Tuesday, October 21, 2008

normalization

Database normalization, sometimes referred to as canonical synthesis, is a technique for designing relational database tables to minimize duplication of information and, in so doing, to safeguard the database against certain types of logical or structural problems, namely data anomalies. For example, when multiple instances of a given piece of information occur in a table, the possibility exists that these instances will not be kept consistent when the data within the table is updated, leading to a loss of data integrity. A table that is sufficiently normalized is less vulnerable to problems of this kind, because its structure reflects the basic assumptions for when multiple instances of the same information should be represented by a single instance only.

Higher degrees of normalization typically involve more tables and create the need for a larger number of joins, which can reduce performance. Accordingly, less highly normalized tables are typically used in database applications involving many isolated transactions (e.g. an automated teller machine), while more normalized tables tend to be used in database applications that need to map complex relationships between data entities and data attributes (e.g. a reporting application, or a full-text search application).[citation needed]
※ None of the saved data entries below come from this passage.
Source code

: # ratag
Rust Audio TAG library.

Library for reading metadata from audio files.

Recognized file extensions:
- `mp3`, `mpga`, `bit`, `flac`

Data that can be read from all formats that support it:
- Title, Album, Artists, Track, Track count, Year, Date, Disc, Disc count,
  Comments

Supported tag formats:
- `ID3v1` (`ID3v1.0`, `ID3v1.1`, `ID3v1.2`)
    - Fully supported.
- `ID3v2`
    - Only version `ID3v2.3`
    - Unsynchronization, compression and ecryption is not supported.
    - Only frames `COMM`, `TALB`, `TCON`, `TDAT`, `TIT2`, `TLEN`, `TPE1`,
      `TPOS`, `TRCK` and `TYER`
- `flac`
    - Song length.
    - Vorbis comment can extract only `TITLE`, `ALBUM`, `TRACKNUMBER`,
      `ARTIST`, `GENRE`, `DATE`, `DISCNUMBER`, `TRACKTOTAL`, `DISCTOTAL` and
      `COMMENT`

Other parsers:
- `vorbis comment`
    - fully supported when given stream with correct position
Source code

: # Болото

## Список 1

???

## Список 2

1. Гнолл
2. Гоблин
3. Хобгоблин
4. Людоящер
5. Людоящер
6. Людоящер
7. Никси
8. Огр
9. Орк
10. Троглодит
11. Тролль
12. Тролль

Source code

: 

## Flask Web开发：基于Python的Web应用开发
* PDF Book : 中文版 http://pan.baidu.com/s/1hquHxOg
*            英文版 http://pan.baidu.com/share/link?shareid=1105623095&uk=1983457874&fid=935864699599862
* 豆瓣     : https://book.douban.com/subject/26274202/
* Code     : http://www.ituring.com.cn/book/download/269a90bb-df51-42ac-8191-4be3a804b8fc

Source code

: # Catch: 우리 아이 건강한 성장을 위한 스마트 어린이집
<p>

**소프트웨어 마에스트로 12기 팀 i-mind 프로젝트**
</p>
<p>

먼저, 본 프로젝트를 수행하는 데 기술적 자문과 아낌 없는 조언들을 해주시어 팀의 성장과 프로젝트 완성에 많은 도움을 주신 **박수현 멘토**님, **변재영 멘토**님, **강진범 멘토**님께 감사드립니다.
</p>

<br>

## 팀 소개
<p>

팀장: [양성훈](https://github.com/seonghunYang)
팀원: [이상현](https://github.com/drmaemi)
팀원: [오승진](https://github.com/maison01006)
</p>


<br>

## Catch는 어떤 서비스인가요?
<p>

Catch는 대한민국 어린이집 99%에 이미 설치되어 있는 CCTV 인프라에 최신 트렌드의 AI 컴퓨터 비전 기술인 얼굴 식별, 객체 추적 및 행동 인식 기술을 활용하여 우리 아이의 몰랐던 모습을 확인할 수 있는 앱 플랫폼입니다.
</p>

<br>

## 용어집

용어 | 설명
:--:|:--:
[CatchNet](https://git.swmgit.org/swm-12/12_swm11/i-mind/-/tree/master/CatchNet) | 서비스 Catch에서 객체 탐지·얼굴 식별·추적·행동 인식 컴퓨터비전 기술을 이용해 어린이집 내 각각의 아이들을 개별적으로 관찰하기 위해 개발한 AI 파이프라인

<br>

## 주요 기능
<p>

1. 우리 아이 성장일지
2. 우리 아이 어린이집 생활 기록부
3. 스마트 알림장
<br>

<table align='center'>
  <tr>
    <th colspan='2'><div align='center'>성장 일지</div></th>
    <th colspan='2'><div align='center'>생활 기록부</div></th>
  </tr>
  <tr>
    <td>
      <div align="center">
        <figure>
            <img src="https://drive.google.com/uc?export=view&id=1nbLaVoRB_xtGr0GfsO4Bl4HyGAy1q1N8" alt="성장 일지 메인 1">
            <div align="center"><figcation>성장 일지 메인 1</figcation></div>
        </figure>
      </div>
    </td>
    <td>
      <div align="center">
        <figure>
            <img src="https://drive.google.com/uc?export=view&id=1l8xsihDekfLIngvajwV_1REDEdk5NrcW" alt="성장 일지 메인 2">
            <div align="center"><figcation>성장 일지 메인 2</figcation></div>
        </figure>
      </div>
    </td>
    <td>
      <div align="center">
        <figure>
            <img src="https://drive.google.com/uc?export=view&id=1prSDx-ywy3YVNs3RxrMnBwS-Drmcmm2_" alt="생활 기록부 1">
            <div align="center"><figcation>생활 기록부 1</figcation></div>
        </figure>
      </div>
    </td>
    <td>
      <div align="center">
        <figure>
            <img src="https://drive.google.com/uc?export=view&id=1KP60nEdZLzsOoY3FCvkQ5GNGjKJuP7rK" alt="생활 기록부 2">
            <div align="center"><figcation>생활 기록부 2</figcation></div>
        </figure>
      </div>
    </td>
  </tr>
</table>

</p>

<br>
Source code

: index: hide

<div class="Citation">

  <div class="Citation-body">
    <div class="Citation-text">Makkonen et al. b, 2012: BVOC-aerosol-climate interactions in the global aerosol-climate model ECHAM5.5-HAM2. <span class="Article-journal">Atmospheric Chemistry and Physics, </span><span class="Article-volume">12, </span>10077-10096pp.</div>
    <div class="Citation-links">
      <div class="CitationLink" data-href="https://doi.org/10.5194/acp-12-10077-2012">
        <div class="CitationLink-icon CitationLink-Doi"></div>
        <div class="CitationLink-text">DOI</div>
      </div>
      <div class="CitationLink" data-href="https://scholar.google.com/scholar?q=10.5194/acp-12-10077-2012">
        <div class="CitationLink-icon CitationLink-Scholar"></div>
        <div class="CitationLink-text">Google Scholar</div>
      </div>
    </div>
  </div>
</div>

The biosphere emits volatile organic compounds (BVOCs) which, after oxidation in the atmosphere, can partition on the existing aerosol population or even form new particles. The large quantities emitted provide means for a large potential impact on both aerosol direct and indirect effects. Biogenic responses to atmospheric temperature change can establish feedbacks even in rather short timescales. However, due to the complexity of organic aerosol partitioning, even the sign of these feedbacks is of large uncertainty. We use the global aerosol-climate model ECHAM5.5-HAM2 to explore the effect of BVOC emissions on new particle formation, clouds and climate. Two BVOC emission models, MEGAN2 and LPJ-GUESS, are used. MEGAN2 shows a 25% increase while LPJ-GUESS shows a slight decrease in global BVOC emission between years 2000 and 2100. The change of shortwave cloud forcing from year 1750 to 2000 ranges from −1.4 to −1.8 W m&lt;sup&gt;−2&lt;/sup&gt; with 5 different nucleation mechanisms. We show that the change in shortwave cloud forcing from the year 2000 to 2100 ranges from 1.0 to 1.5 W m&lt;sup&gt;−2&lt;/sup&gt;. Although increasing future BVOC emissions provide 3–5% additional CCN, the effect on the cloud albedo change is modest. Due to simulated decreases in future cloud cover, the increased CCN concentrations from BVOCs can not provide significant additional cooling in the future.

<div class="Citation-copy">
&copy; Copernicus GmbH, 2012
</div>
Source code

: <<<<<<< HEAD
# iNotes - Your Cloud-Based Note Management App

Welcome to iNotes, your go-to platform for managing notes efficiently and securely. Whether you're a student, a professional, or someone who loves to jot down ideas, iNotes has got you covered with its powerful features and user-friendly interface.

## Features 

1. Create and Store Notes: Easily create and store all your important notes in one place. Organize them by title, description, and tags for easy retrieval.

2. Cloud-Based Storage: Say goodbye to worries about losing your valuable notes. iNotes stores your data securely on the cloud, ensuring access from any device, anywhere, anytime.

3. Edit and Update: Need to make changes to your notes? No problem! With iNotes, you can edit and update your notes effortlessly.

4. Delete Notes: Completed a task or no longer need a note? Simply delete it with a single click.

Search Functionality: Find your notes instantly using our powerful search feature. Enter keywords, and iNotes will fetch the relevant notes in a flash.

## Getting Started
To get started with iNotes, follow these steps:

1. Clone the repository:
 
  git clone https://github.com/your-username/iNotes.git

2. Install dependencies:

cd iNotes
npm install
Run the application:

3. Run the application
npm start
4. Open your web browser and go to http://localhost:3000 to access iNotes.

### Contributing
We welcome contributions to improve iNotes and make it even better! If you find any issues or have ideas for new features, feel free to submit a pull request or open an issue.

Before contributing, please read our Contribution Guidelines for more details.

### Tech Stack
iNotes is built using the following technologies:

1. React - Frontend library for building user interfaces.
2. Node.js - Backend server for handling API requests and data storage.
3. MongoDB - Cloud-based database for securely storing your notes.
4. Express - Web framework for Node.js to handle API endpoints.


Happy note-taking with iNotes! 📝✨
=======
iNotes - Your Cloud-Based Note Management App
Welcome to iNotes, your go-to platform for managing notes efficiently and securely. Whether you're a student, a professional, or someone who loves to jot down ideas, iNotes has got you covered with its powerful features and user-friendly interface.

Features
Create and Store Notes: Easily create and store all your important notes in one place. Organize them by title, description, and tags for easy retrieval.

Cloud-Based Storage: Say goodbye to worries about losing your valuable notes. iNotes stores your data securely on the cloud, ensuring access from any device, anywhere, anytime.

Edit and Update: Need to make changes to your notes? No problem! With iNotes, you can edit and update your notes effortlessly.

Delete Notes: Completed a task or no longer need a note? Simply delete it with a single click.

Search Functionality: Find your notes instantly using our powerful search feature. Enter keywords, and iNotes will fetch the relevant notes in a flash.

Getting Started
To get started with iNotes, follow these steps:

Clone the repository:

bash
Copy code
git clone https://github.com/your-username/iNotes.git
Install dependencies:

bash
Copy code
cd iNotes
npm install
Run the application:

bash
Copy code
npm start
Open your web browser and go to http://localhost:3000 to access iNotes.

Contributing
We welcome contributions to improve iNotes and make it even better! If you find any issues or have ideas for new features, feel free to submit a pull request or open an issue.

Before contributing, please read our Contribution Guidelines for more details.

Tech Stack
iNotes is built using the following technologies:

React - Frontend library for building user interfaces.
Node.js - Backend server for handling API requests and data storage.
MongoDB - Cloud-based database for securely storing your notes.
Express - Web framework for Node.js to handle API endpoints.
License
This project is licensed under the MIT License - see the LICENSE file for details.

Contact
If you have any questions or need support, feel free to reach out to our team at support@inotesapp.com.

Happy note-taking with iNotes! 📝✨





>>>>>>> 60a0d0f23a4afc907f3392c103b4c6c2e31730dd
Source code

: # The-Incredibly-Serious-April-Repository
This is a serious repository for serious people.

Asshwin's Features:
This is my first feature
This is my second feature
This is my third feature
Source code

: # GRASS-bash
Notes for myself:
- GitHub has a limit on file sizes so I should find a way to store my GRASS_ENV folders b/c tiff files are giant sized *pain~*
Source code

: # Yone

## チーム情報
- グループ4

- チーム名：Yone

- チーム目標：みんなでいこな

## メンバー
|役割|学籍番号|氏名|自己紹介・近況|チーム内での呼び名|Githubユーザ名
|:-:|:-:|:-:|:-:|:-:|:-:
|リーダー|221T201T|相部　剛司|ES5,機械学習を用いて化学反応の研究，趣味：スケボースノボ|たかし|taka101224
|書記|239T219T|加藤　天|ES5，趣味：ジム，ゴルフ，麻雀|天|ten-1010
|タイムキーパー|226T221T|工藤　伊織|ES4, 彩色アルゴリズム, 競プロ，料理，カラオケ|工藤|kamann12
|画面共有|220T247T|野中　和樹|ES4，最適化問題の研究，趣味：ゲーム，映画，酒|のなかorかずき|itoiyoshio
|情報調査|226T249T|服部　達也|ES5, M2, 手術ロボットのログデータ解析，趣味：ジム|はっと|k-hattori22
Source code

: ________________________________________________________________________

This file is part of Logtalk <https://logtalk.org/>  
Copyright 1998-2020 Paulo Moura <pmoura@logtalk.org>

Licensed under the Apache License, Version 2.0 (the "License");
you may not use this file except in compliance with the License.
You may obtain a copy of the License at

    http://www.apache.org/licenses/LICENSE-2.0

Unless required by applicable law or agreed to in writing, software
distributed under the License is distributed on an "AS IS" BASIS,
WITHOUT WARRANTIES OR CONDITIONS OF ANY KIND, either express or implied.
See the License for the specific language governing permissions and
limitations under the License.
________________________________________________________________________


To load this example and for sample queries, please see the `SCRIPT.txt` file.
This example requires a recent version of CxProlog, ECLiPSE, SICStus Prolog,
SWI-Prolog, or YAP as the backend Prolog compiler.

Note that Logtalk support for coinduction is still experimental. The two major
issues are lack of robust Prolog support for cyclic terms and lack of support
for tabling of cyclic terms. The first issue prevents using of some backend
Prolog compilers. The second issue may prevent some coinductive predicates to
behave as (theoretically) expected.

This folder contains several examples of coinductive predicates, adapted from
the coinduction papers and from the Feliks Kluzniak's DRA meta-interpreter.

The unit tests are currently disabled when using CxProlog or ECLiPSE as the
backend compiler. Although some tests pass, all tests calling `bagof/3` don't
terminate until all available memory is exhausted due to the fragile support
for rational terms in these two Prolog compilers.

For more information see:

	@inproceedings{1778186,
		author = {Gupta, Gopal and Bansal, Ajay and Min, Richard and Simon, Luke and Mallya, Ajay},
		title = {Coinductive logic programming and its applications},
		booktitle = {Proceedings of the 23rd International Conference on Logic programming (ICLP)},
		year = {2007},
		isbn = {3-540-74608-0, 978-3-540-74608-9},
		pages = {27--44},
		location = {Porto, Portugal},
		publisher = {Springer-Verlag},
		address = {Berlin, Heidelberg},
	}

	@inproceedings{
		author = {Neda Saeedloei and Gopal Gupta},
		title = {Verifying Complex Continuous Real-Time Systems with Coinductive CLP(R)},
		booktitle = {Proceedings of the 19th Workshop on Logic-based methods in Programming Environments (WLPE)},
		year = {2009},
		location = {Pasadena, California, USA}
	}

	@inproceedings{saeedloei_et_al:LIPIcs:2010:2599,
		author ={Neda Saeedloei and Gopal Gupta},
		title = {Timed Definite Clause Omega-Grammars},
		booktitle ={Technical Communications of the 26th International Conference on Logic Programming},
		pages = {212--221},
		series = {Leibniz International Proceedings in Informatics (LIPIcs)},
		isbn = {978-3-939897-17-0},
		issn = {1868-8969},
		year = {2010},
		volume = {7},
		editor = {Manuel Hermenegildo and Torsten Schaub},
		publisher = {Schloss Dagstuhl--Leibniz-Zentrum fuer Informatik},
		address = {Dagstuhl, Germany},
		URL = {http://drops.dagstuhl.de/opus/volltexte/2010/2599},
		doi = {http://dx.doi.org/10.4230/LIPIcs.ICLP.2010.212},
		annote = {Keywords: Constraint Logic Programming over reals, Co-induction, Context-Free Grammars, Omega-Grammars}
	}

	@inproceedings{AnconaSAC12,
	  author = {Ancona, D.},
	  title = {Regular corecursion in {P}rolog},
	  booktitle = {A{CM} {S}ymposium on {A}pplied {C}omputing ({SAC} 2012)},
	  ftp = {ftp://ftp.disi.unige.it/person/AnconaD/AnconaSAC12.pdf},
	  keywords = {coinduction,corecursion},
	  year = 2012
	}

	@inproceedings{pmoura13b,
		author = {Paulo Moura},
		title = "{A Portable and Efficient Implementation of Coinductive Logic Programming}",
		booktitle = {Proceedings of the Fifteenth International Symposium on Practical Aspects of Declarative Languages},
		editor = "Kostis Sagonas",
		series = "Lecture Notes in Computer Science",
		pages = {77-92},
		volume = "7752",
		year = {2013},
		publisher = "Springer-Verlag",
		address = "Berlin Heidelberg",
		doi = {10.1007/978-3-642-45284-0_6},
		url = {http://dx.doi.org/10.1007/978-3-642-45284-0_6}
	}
Database theory describes a table's degree of normalization in terms of normal forms of successively higher degrees of strictness. A table in third normal form (3NF), for example, is consequently in second normal form (2NF) as well; but the reverse is not necessarily the case.

Although the normal forms are often defined informally in terms of the characteristics of tables, rigorous definitions of the normal forms are concerned with the characteristics of mathematical constructs known as relations. Whenever information is represented relationally, it is meaningful to consider the extent to which the representation is normalized.

Normal forms

The normal forms (abbrev. NF) of relational database theory provide criteria for determining a table's degree of vulnerability to logical inconsistencies and anomalies. The higher the normal form applicable to a table, the less vulnerable it is to inconsistencies and anomalies. Each table has a "highest normal form" (HNF): by definition, a table always meets the requirements of its HNF and of all normal forms lower than its HNF; also by definition, a table fails to meet the requirements of any normal form higher than its HNF.

The normal forms are applicable to individual tables; to say that an entire database is in normal form n is to say that all of its tables are in normal form n.

Newcomers to database design sometimes suppose that normalization proceeds in an iterative fashion, i.e. a 1NF design is first normalized to 2NF, then to 3NF, and so on. This is not an accurate description of how normalization typically works. A sensibly designed table is likely to be in 3NF on the first attempt; furthermore, if it is 3NF, it is overwhelmingly likely to have an HNF of 5NF. Achieving the "higher" normal forms (above 3NF) does not usually require an extra expenditure of effort on the part of the designer, because 3NF tables usually need no modification to meet the requirements of these higher normal forms.

Edgar F. Codd originally defined the first three normal forms (1NF, 2NF, and 3NF). These normal forms have been summarized as requiring that all non-key attributes be dependent on "the key, the whole key and nothing but the key". The fourth and fifth normal forms (4NF and 5NF) deal specifically with the representation of many-to-many and one-to-many relationships among attributes. Sixth normal form (6NF) incorporates considerations relevant to temporal databases.

[edit] First normal form

Main article: First normal form

A table is in first normal form (1NF) if and only if it represents a relation.[3] Given that database tables embody a relation-like form, the defining characteristic of one in first normal form is that it does not allow duplicate rows or nulls. Simply put, a table with a unique key (which, by definition, prevents duplicate rows) and without any nullable columns is in 1NF.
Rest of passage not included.